After more than seven years of research, public hearings and community meetings, the Somerville City Council adopted a new zoning ordinance on Dec. 12. Last updated in 1990, the previous ordinance had been struggling against modern development demands, said Senior Planner Daniel Bartman.
“This was like installing an entirely new operating system on a computer,” Bartman said of the zoning update. “Imagine still using a computer from 1990.”
According to the city, Somerville is the first and largest Boston-area community to adopt a citywide, form-based code, although Newton is also working a large-scale zoning redesign.
Somerville’s new 552-page ordinance represents a hybrid of form-based zoning and other zoning approaches. Form-based zoning prioritizes the size and shape of buildings, in terms of how they relate to each other and to the “public realm,” or streetscape, Bartman said.
Bartman tracks zoning updates around the country, and he said Miami, Denver, Hartford and Buffalo have all incorporated elements of form-based zoning. But while Somerville drew inspiration from best practices nationwide, he said, it tailored its update to local needs.
The updated zoning requirements support the goals of SomerVision2040, the city’s comprehensive master plan adopted in 2012. In particular, officials said they wanted zoning that enabled more affordable housing, jobs and economic development, and environmental sustainability.
The zoning update can be found at www.somervillezoning.com.
Among other features, the updated ordinance:
• Relies on photos and illustrations, and clearer language, to make zoning rules more user-friendly
• Makes many home improvements, such as window upgrades and porches, allowed “by right”

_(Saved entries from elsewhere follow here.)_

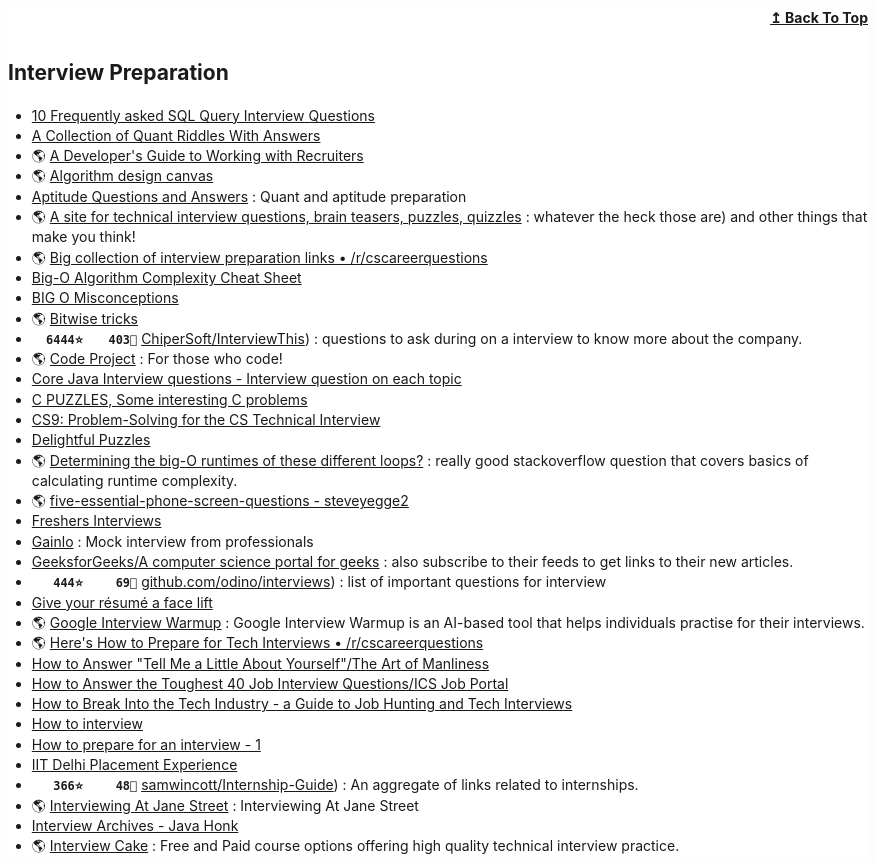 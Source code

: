 <div align="right">
  <b><a href="#index">↥ Back To Top</a></b>
</div>

## Interview Preparation
- [10 Frequently asked SQL Query Interview Questions](http://www.java67.com/2013/04/10-frequently-asked-sql-query-interview-questions-answers-database.html)
- [A Collection of Quant Riddles With Answers](http://puzzles.nigelcoldwell.co.uk)
- 🌎 [A Developer's Guide to Working with Recruiters](andreidobrinski.com/blog/a-developers-guide-to-working-with-recruiters/)
- 🌎 [Algorithm design canvas](www.hiredintech.com/algorithm-design)
- [Aptitude Questions and Answers](http://www.indiabix.com) : Quant and aptitude preparation
- 🌎 [A site for technical interview questions, brain teasers, puzzles, quizzles](www.techinterview.org) : whatever the heck those are) and other things that make you think!
- 🌎 [Big collection of interview preparation links • /r/cscareerquestions](www.reddit.com/r/cscareerquestions/comments/2lzc4h/big_collection_of_interview_preparation_links/)
- [Big-O Algorithm Complexity Cheat Sheet](http://bigocheatsheet.com/#)
- [BIG O Misconceptions](http://ssp.impulsetrain.com/big-o.html)
- 🌎 [Bitwise tricks](gist.github.com/dideler/2365607)
- <b><code>&nbsp;&nbsp;6444⭐</code></b> <b><code>&nbsp;&nbsp;&nbsp;403🍴</code></b> [ChiperSoft/InterviewThis](https://github.com/Twipped/InterviewThis)) : questions to ask during on a interview to know more about the company.
- 🌎 [Code Project](www.codeproject.com) : For those who code!
- [Core Java Interview questions - Interview question on each topic](http://javahonk.com/core-java-interview-questions/)
- [C PUZZLES, Some interesting C problems](http://www.gowrikumar.com/c/index.php)
- [CS9: Problem-Solving for the CS Technical Interview](http://web.stanford.edu/class/cs9/)
- [Delightful Puzzles](http://gurmeet.net/puzzles/)
- 🌎 [Determining the big-O runtimes of these different loops?](stackoverflow.com/questions/11094330/determining-the-big-o-runtimes-of-these-different-loops) : really good stackoverflow question that covers basics of calculating runtime complexity.
- 🌎 [five-essential-phone-screen-questions - steveyegge2](sites.google.com/site/steveyegge2/five-essential-phone-screen-questions)
- [Freshers Interviews](http://placementsindia.blogspot.com)
- [Gainlo](http://www.gainlo.co/#!/) : Mock interview from professionals 
- [GeeksforGeeks/A computer science portal for geeks](http://www.geeksforgeeks.org) : also subscribe to their feeds to get links to their new articles.
- <b><code>&nbsp;&nbsp;&nbsp;444⭐</code></b> <b><code>&nbsp;&nbsp;&nbsp;&nbsp;69🍴</code></b> [github.com/odino/interviews](https://github.com/odino/interviews)) : list of important questions for interview
- [Give your résumé a face lift](http://www.lifeclever.com/give-your-resume-a-face-lift/)
- 🌎 [Google Interview Warmup](grow.google/certificates/interview-warmup/) : Google Interview Warmup is an AI-based tool that helps individuals practise for their interviews.
- 🌎 [Here's How to Prepare for Tech Interviews • /r/cscareerquestions](www.reddit.com/r/cscareerquestions/comments/1jov24/heres_how_to_prepare_for_tech_interviews/)
- [How to Answer "Tell Me a Little About Yourself"/The Art of Manliness](http://www.artofmanliness.com/2016/01/05/tell-me-a-little-about-yourself/)
- [How to Answer the Toughest 40 Job Interview Questions/ICS Job Portal](http://www.icsjobportal.com/blog/job-interview-questions)
- [How to Break Into the Tech Industry - a Guide to Job Hunting and Tech Interviews](http://haseebq.com/how-to-break-into-tech-job-hunting-and-interviews)
- [How to interview](http://kelukelu.me/interview/index.html)
- [How to prepare for an interview - 1](http://se7so.blogspot.com/2014/01/how-to-prepare-for-interview-1.html)
- [IIT Delhi Placement Experience](http://placement-iit2013.blogspot.com)
- <b><code>&nbsp;&nbsp;&nbsp;366⭐</code></b> <b><code>&nbsp;&nbsp;&nbsp;&nbsp;48🍴</code></b> [samwincott/Internship-Guide](https://github.com/samwincott/Internship-Guide)) : An aggregate of links related to internships.
- 🌎 [Interviewing At Jane Street](blog.janestreet.com/interviewing-at-jane-street/) : Interviewing At Jane Street
- [Interview Archives - Java Honk](http://javahonk.com/category/interview/)
- 🌎 [Interview Cake](www.interviewcake.com/) : Free and Paid course options offering high quality technical interview practice.  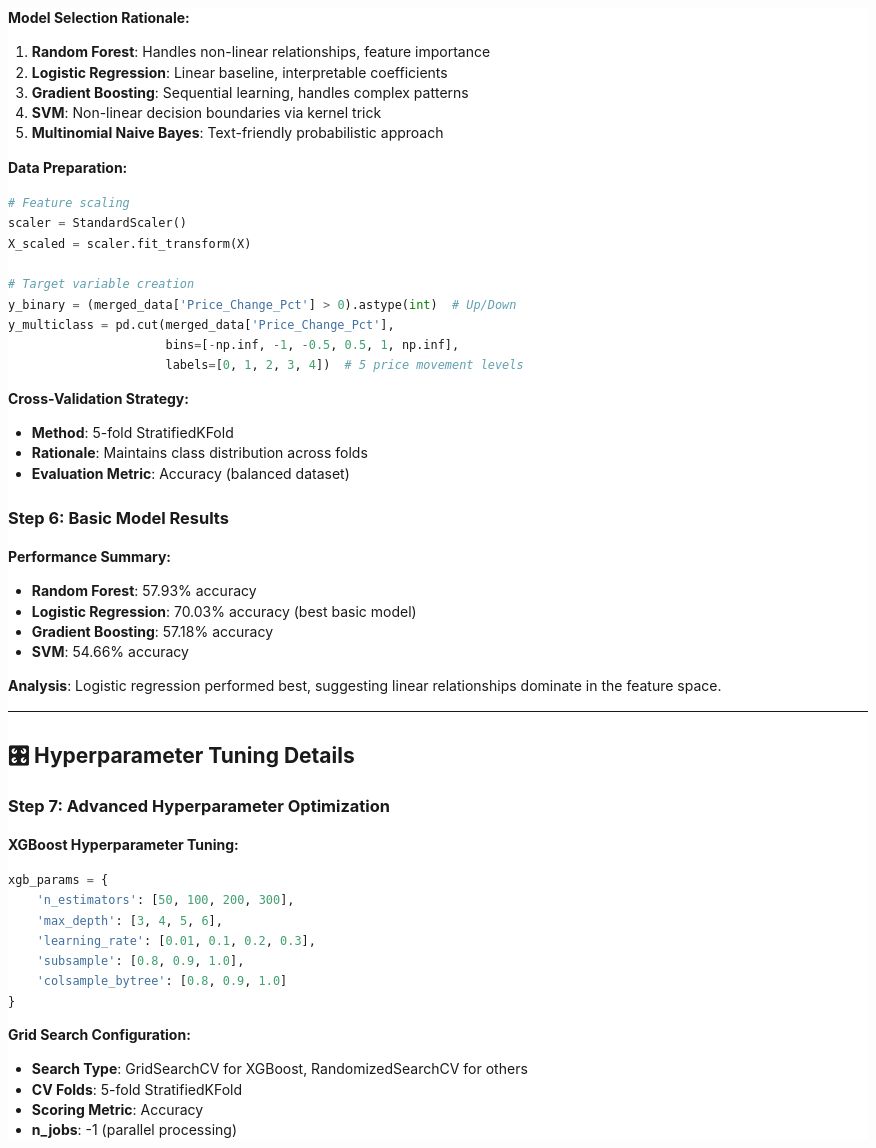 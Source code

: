 **Model Selection Rationale:**
1. **Random Forest**: Handles non-linear relationships, feature importance
2. **Logistic Regression**: Linear baseline, interpretable coefficients
3. **Gradient Boosting**: Sequential learning, handles complex patterns
4. **SVM**: Non-linear decision boundaries via kernel trick
5. **Multinomial Naive Bayes**: Text-friendly probabilistic approach

**Data Preparation:**
```python
# Feature scaling
scaler = StandardScaler()
X_scaled = scaler.fit_transform(X)

# Target variable creation
y_binary = (merged_data['Price_Change_Pct'] > 0).astype(int)  # Up/Down
y_multiclass = pd.cut(merged_data['Price_Change_Pct'], 
                      bins=[-np.inf, -1, -0.5, 0.5, 1, np.inf], 
                      labels=[0, 1, 2, 3, 4])  # 5 price movement levels
```

**Cross-Validation Strategy:**
- **Method**: 5-fold StratifiedKFold
- **Rationale**: Maintains class distribution across folds
- **Evaluation Metric**: Accuracy (balanced dataset)

### Step 6: Basic Model Results
**Performance Summary:**
- **Random Forest**: 57.93% accuracy
- **Logistic Regression**: 70.03% accuracy (best basic model)
- **Gradient Boosting**: 57.18% accuracy
- **SVM**: 54.66% accuracy

**Analysis**: Logistic regression performed best, suggesting linear relationships dominate in the feature space.

---

## 🎛️ Hyperparameter Tuning Details

### Step 7: Advanced Hyperparameter Optimization

**XGBoost Hyperparameter Tuning:**
```python
xgb_params = {
    'n_estimators': [50, 100, 200, 300],
    'max_depth': [3, 4, 5, 6],
    'learning_rate': [0.01, 0.1, 0.2, 0.3],
    'subsample': [0.8, 0.9, 1.0],
    'colsample_bytree': [0.8, 0.9, 1.0]
}
```

**Grid Search Configuration:**
- **Search Type**: GridSearchCV for XGBoost, RandomizedSearchCV for others
- **CV Folds**: 5-fold StratifiedKFold
- **Scoring Metric**: Accuracy
- **n_jobs**: -1 (parallel processing)
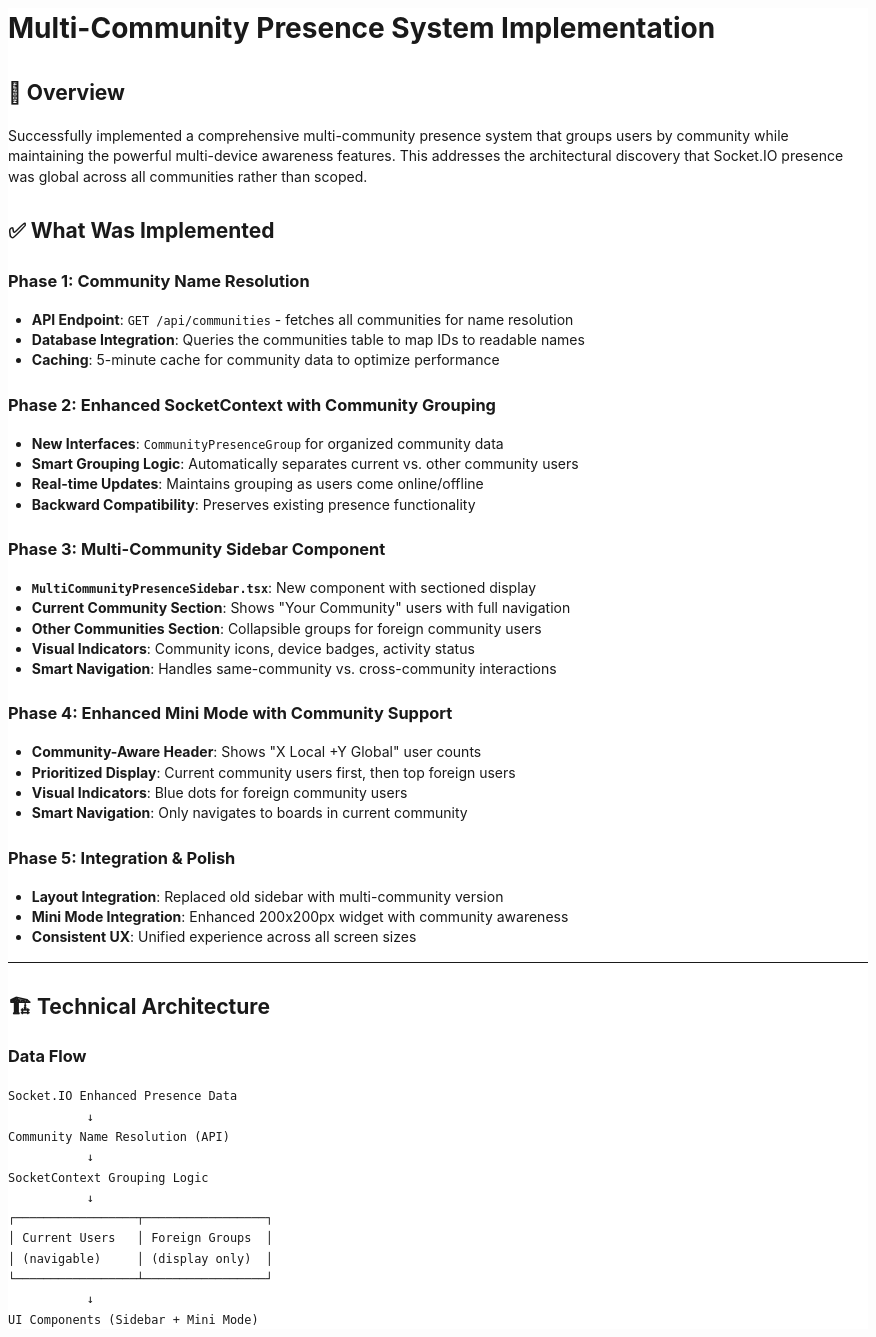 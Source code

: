 # Multi-Community Presence System Implementation

## 🎯 **Overview**

Successfully implemented a comprehensive multi-community presence system that groups users by community while maintaining the powerful multi-device awareness features. This addresses the architectural discovery that Socket.IO presence was global across all communities rather than scoped.

## ✅ **What Was Implemented**

### **Phase 1: Community Name Resolution**
- **API Endpoint**: `GET /api/communities` - fetches all communities for name resolution
- **Database Integration**: Queries the communities table to map IDs to readable names
- **Caching**: 5-minute cache for community data to optimize performance

### **Phase 2: Enhanced SocketContext with Community Grouping**
- **New Interfaces**: `CommunityPresenceGroup` for organized community data
- **Smart Grouping Logic**: Automatically separates current vs. other community users
- **Real-time Updates**: Maintains grouping as users come online/offline
- **Backward Compatibility**: Preserves existing presence functionality

### **Phase 3: Multi-Community Sidebar Component**
- **`MultiCommunityPresenceSidebar.tsx`**: New component with sectioned display
- **Current Community Section**: Shows "Your Community" users with full navigation
- **Other Communities Section**: Collapsible groups for foreign community users
- **Visual Indicators**: Community icons, device badges, activity status
- **Smart Navigation**: Handles same-community vs. cross-community interactions

### **Phase 4: Enhanced Mini Mode with Community Support**
- **Community-Aware Header**: Shows "X Local +Y Global" user counts
- **Prioritized Display**: Current community users first, then top foreign users
- **Visual Indicators**: Blue dots for foreign community users
- **Smart Navigation**: Only navigates to boards in current community

### **Phase 5: Integration & Polish**
- **Layout Integration**: Replaced old sidebar with multi-community version
- **Mini Mode Integration**: Enhanced 200x200px widget with community awareness
- **Consistent UX**: Unified experience across all screen sizes

---

## 🏗️ **Technical Architecture**

### **Data Flow**
```
Socket.IO Enhanced Presence Data
           ↓
Community Name Resolution (API)
           ↓
SocketContext Grouping Logic
           ↓
┌─────────────────┬─────────────────┐
│ Current Users   │ Foreign Groups  │
│ (navigable)     │ (display only)  │
└─────────────────┴─────────────────┘
           ↓
UI Components (Sidebar + Mini Mode)
```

• Reduces the number of land-use categories from 250-plus to 62
• Requires most new development to include 20% affordable housing, and provides bonuses for 100% affordable projects
• Establishes building sustainability standards toward Somerville’s goal of becoming carbon-neutral by 2050
• Sets standards encouraging walking and bicycling and discouraging parking in some instances to reduce automobile use and increase reliance on mass transit
• Establishes the Somerville Green Score to evaluate the landscaping contribution of projects
• Creates an Urban Design Commission to review how proposed new development would affect public spaces
Most projects must undergo a development review, during which the inspectional services and planning and zoning departments determine if the project complies with the city’s zoning. If it does, a certificate of zoning compliance gets posted next to the building permit, Bartman said.
The effort to produce cleaner, simpler rules should allow property owners to understand how city zoning applies to their properties and result in fewer misunderstandings and surprises during the process, said Ward 6 Councillor Lance Davis, chair of the council’s Land Use Committee.
“It creates certainty in the community, to understand what is allowed and what is not allowed,” Davis said.
In particular, Davis said, his committee and the city have been working to address the lack of affordable housing, an issue he calls “the biggest crisis in the city.” He hopes the zoning update will also bolster the city’s tax base.
The city will continue to tweak its zoning, Davis said, but the work done by his committee and the council, by Bartman and his department, and by residents who offered their input have brought Somerville closer to its vision for the future.
“This is a better zoning document, a much better ordinance, and a much better reflection of the community’s values and goals,” Davis said.